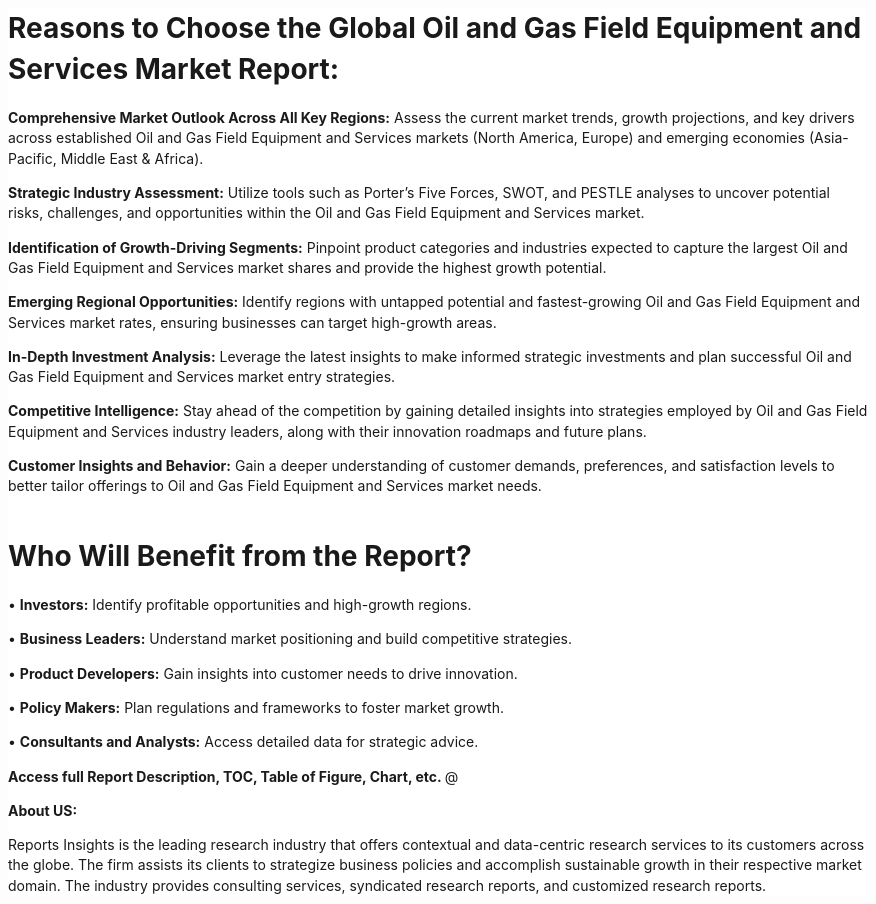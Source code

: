 # <strong>Reasons to Choose the Global Oil and Gas Field Equipment and Services Market Report:</strong>

<strong>Comprehensive Market Outlook Across All Key Regions:</strong>
Assess the current market trends, growth projections, and key drivers across established Oil and Gas Field Equipment and Services markets (North America, Europe) and emerging economies (Asia-Pacific, Middle East & Africa).

<strong>Strategic Industry Assessment:</strong>
Utilize tools such as Porter’s Five Forces, SWOT, and PESTLE analyses to uncover potential risks, challenges, and opportunities within the Oil and Gas Field Equipment and Services market.

<strong>Identification of Growth-Driving Segments:</strong>
Pinpoint product categories and industries expected to capture the largest Oil and Gas Field Equipment and Services market shares and provide the highest growth potential.

<strong>Emerging Regional Opportunities:</strong>
Identify regions with untapped potential and fastest-growing Oil and Gas Field Equipment and Services market rates, ensuring businesses can target high-growth areas.

<strong>In-Depth Investment Analysis:</strong>
Leverage the latest insights to make informed strategic investments and plan successful Oil and Gas Field Equipment and Services market entry strategies.

<strong>Competitive Intelligence:</strong>
Stay ahead of the competition by gaining detailed insights into strategies employed by Oil and Gas Field Equipment and Services industry leaders, along with their innovation roadmaps and future plans.

<strong>Customer Insights and Behavior:</strong>
Gain a deeper understanding of customer demands, preferences, and satisfaction levels to better tailor offerings to Oil and Gas Field Equipment and Services market needs.

# <strong>Who Will Benefit from the Report?</strong>

• <strong>Investors:</strong> Identify profitable opportunities and high-growth regions.

• <strong>Business Leaders:</strong> Understand market positioning and build competitive strategies.

• <strong>Product Developers:</strong> Gain insights into customer needs to drive innovation.

• <strong>Policy Makers:</strong> Plan regulations and frameworks to foster market growth.

• <strong>Consultants and Analysts:</strong> Access detailed data for strategic advice.
</ul>
<strong>Access full Report Description, TOC, Table of Figure, Chart, etc. </strong>@  <a href= style=color:#0000ff;></a></font>

<strong><strong>About US</strong>:</strong>

Reports Insights is the leading research industry that offers contextual and data-centric research services to its customers across the globe. The firm assists its clients to strategize business policies and accomplish sustainable growth in their respective market domain. The industry provides consulting services, syndicated research reports, and customized research reports.
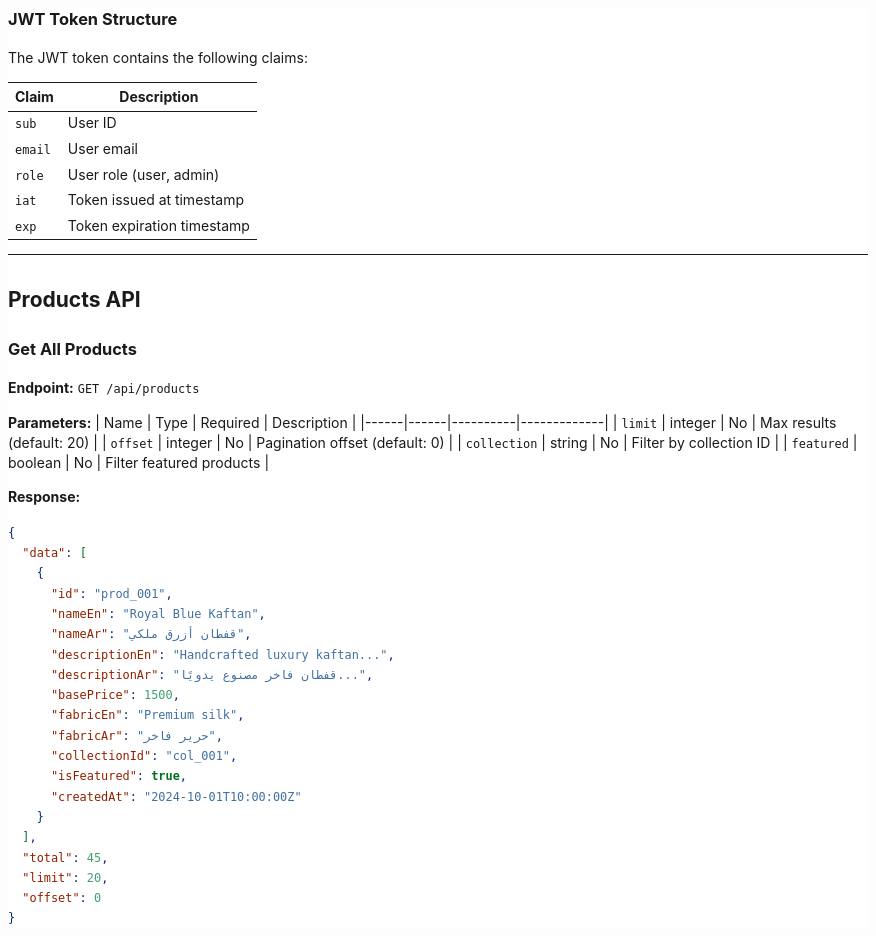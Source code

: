 ### JWT Token Structure

The JWT token contains the following claims:

| Claim | Description |
|-------|-------------|
| `sub` | User ID |
| `email` | User email |
| `role` | User role (user, admin) |
| `iat` | Token issued at timestamp |
| `exp` | Token expiration timestamp |

---

## Products API

### Get All Products

**Endpoint:** `GET /api/products`

**Parameters:**
| Name | Type | Required | Description |
|------|------|----------|-------------|
| `limit` | integer | No | Max results (default: 20) |
| `offset` | integer | No | Pagination offset (default: 0) |
| `collection` | string | No | Filter by collection ID |
| `featured` | boolean | No | Filter featured products |

**Response:**
```json
{
  "data": [
    {
      "id": "prod_001",
      "nameEn": "Royal Blue Kaftan",
      "nameAr": "قفطان أزرق ملكي",
      "descriptionEn": "Handcrafted luxury kaftan...",
      "descriptionAr": "قفطان فاخر مصنوع يدويًا...",
      "basePrice": 1500,
      "fabricEn": "Premium silk",
      "fabricAr": "حرير فاخر",
      "collectionId": "col_001",
      "isFeatured": true,
      "createdAt": "2024-10-01T10:00:00Z"
    }
  ],
  "total": 45,
  "limit": 20,
  "offset": 0
}
```
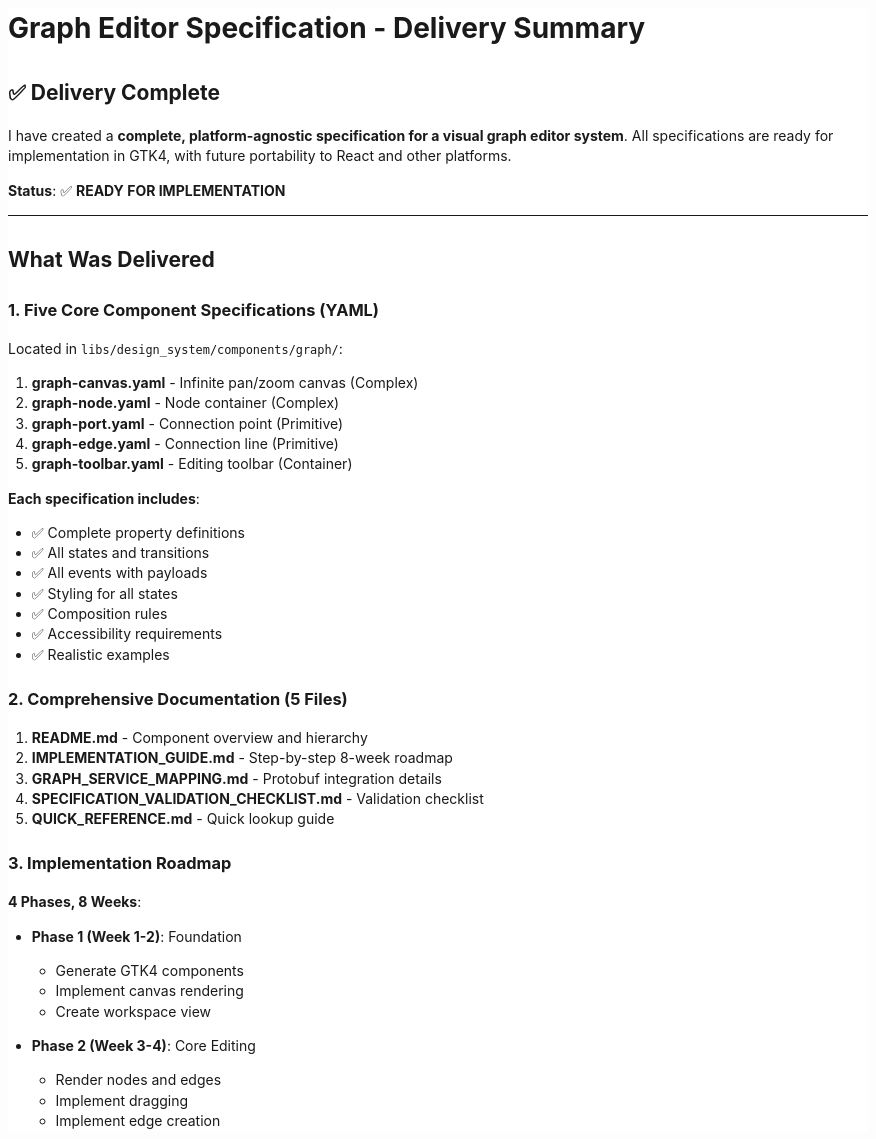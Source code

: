 # Graph Editor Specification - Delivery Summary

## ✅ Delivery Complete

I have created a **complete, platform-agnostic specification for a visual graph editor system**. All specifications are ready for implementation in GTK4, with future portability to React and other platforms.

**Status**: ✅ **READY FOR IMPLEMENTATION**

---

## What Was Delivered

### 1. Five Core Component Specifications (YAML)

Located in `libs/design_system/components/graph/`:

1. **graph-canvas.yaml** - Infinite pan/zoom canvas (Complex)
2. **graph-node.yaml** - Node container (Complex)
3. **graph-port.yaml** - Connection point (Primitive)
4. **graph-edge.yaml** - Connection line (Primitive)
5. **graph-toolbar.yaml** - Editing toolbar (Container)

**Each specification includes**:
- ✅ Complete property definitions
- ✅ All states and transitions
- ✅ All events with payloads
- ✅ Styling for all states
- ✅ Composition rules
- ✅ Accessibility requirements
- ✅ Realistic examples

### 2. Comprehensive Documentation (5 Files)

1. **README.md** - Component overview and hierarchy
2. **IMPLEMENTATION_GUIDE.md** - Step-by-step 8-week roadmap
3. **GRAPH_SERVICE_MAPPING.md** - Protobuf integration details
4. **SPECIFICATION_VALIDATION_CHECKLIST.md** - Validation checklist
5. **QUICK_REFERENCE.md** - Quick lookup guide

### 3. Implementation Roadmap

**4 Phases, 8 Weeks**:

- **Phase 1 (Week 1-2)**: Foundation
  - Generate GTK4 components
  - Implement canvas rendering
  - Create workspace view

- **Phase 2 (Week 3-4)**: Core Editing
  - Render nodes and edges
  - Implement dragging
  - Implement edge creation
◆ ◆ ◆ ◆ ◆
Assigned task:
Word for word, retype the lines from the one containing "- **Phase 2 (Week 3-4)**: Core Editing" through the final line of the data, including both ends and nothing more.

Solved problem:
- **Phase 2 (Week 3-4)**: Core Editing
  - Render nodes and edges
  - Implement dragging
  - Implement edge creation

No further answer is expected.